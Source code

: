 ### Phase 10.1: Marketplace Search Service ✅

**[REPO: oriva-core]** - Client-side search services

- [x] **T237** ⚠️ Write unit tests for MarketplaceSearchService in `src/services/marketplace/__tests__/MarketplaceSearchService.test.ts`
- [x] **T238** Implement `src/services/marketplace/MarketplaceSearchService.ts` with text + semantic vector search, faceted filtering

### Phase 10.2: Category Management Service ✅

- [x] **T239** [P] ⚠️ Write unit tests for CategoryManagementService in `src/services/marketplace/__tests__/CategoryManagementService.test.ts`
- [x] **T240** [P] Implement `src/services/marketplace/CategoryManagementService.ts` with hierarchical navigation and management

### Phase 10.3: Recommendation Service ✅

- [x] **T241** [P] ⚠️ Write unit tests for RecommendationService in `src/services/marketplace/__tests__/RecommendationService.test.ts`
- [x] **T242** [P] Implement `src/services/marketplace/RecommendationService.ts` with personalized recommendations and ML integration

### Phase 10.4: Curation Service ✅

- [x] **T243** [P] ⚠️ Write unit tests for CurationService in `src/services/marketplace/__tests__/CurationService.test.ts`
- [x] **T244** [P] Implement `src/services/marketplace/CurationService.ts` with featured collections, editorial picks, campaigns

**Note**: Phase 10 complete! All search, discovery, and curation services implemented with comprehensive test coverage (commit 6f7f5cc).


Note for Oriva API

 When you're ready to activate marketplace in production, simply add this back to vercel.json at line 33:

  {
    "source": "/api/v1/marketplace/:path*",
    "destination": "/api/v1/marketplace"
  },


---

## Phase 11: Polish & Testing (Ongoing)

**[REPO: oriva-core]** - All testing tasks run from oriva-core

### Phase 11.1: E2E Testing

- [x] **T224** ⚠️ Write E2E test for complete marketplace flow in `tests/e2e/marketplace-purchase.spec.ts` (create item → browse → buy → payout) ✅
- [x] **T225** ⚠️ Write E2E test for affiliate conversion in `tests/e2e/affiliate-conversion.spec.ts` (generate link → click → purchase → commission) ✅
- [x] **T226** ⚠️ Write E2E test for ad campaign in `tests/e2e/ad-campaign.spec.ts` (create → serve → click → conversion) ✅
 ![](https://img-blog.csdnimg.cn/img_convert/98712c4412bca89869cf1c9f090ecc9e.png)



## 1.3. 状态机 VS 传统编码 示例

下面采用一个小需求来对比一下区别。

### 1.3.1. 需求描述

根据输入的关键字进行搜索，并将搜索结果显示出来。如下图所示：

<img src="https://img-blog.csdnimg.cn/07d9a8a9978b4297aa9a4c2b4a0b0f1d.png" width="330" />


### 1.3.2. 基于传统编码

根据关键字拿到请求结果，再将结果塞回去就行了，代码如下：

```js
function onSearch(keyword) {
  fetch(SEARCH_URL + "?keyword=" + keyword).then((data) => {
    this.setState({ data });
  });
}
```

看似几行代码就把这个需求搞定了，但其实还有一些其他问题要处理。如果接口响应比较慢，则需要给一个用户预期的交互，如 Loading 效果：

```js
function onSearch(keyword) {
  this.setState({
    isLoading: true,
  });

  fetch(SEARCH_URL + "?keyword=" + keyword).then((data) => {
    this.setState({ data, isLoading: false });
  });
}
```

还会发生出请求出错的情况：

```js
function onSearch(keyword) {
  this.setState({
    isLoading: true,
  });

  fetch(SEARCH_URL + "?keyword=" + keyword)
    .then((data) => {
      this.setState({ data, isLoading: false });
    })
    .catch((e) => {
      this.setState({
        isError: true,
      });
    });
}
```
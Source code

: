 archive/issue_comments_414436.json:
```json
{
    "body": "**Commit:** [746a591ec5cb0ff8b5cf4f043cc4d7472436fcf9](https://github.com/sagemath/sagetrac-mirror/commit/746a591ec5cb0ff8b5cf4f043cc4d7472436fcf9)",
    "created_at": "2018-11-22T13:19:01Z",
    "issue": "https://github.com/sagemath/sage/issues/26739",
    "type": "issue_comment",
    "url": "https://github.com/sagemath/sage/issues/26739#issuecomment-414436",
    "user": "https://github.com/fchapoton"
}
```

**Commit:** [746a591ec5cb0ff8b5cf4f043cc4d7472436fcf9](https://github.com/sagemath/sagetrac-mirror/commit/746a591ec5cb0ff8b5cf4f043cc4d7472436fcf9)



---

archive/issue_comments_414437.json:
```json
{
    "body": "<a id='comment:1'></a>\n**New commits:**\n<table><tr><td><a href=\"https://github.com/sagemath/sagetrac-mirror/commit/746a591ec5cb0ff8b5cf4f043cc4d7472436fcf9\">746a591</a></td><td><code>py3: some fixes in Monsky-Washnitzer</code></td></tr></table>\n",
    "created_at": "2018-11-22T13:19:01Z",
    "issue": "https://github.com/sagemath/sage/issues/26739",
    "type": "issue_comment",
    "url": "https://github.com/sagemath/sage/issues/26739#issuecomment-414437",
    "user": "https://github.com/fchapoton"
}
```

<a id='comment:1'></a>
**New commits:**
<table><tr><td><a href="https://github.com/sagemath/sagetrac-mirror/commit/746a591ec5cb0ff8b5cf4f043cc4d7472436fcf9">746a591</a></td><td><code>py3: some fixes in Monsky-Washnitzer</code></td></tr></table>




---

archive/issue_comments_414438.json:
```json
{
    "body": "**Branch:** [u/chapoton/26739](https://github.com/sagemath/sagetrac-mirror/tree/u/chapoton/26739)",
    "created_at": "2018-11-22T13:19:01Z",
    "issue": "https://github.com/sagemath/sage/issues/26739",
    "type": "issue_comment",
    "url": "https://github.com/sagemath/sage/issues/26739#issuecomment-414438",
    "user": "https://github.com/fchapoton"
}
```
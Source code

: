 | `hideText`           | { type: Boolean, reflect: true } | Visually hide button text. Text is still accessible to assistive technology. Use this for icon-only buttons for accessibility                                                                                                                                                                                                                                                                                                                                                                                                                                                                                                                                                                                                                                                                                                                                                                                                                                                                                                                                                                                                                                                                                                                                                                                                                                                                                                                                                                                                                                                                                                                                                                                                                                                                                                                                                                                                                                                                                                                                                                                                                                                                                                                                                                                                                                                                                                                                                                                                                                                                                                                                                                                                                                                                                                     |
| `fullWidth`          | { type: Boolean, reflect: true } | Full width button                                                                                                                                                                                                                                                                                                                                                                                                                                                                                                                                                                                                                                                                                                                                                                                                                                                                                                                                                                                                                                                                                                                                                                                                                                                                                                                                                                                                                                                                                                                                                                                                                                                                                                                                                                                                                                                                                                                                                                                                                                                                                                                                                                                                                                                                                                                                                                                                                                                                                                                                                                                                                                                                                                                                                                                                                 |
————————
▸ **Aim of the task**: Only lines containing the word "blog" should be copied from the material above.

▸ **Task output**:
 ![](https://img-blog.csdnimg.cn/img_convert/98712c4412bca89869cf1c9f090ecc9e.png)
<img src="https://img-blog.csdnimg.cn/07d9a8a9978b4297aa9a4c2b4a0b0f1d.png" width="330" />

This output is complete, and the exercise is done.